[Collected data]
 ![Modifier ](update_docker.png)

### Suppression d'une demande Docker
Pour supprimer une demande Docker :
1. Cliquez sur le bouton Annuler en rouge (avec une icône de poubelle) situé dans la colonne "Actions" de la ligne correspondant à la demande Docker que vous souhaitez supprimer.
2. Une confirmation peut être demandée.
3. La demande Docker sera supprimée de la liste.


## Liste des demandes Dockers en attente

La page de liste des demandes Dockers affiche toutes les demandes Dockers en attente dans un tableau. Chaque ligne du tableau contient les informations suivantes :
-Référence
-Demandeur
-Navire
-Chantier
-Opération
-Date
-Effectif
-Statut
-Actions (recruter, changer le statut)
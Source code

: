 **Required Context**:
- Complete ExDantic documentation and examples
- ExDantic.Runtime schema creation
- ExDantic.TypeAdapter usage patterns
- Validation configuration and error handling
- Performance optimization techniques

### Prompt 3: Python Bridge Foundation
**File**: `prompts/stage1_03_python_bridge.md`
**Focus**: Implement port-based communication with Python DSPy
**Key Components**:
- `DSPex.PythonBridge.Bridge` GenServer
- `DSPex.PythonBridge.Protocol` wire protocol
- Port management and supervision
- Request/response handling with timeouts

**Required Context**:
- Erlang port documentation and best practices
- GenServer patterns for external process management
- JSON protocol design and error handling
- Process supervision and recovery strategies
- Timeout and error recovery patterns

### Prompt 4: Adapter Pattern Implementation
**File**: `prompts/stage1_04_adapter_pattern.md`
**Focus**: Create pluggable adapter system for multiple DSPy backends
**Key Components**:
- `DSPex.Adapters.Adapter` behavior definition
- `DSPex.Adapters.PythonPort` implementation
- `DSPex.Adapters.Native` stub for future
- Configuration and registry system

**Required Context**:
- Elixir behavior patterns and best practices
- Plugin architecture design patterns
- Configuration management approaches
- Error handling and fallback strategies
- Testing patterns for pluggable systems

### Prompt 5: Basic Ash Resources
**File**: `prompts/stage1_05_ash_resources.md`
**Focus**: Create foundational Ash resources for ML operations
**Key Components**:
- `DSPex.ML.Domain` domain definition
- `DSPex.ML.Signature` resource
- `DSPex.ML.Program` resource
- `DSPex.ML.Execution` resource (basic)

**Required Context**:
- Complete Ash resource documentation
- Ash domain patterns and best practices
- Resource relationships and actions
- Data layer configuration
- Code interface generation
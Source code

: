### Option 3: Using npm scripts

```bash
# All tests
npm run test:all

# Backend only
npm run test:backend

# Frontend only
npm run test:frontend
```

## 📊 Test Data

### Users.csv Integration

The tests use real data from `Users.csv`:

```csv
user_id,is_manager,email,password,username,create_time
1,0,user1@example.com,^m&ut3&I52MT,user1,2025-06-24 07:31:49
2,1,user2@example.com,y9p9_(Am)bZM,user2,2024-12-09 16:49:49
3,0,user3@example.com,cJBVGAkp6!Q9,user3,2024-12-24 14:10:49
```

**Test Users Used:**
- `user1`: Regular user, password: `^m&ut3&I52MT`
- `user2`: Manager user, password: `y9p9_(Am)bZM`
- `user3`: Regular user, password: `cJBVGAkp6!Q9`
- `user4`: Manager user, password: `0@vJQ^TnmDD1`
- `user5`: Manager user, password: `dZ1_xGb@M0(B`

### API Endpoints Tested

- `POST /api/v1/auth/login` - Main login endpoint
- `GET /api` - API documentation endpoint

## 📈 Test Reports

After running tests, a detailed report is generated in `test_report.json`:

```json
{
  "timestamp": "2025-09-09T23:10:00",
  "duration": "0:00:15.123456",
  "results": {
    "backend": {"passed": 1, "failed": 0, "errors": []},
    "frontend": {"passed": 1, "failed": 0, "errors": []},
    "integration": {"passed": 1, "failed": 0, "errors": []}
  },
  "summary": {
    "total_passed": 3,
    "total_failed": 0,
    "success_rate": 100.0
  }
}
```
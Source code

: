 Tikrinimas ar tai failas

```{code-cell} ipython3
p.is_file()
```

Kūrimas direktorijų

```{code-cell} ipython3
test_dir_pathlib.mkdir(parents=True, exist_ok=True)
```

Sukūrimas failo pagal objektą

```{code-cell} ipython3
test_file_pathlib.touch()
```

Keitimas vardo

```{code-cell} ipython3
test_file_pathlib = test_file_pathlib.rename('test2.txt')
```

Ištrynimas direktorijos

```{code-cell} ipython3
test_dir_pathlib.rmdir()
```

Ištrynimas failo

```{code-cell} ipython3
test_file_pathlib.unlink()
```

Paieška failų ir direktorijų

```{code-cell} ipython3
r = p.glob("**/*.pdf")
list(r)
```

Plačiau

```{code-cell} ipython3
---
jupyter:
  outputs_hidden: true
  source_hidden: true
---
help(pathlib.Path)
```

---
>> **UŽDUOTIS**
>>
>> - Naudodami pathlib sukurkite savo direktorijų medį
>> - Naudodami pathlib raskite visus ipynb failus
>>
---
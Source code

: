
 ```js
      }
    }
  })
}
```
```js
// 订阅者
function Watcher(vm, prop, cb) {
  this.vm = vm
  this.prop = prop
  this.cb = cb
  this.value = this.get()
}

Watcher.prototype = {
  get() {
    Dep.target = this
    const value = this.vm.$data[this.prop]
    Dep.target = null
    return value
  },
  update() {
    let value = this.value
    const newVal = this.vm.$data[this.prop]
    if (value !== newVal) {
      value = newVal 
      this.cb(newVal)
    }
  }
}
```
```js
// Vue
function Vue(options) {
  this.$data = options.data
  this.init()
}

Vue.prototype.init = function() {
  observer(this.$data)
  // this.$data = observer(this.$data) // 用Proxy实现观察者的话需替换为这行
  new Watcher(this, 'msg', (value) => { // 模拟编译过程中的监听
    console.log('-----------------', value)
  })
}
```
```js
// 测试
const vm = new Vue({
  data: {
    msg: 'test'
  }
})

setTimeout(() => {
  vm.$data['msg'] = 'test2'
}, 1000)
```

What is expected: Of the lines in the data, report each one containing the string "Focus".

Reply to the exercise:
**Focus**: Implement port-based communication with Python DSPy
**Focus**: Create pluggable adapter system for multiple DSPy backends
**Focus**: Create foundational Ash resources for ML operations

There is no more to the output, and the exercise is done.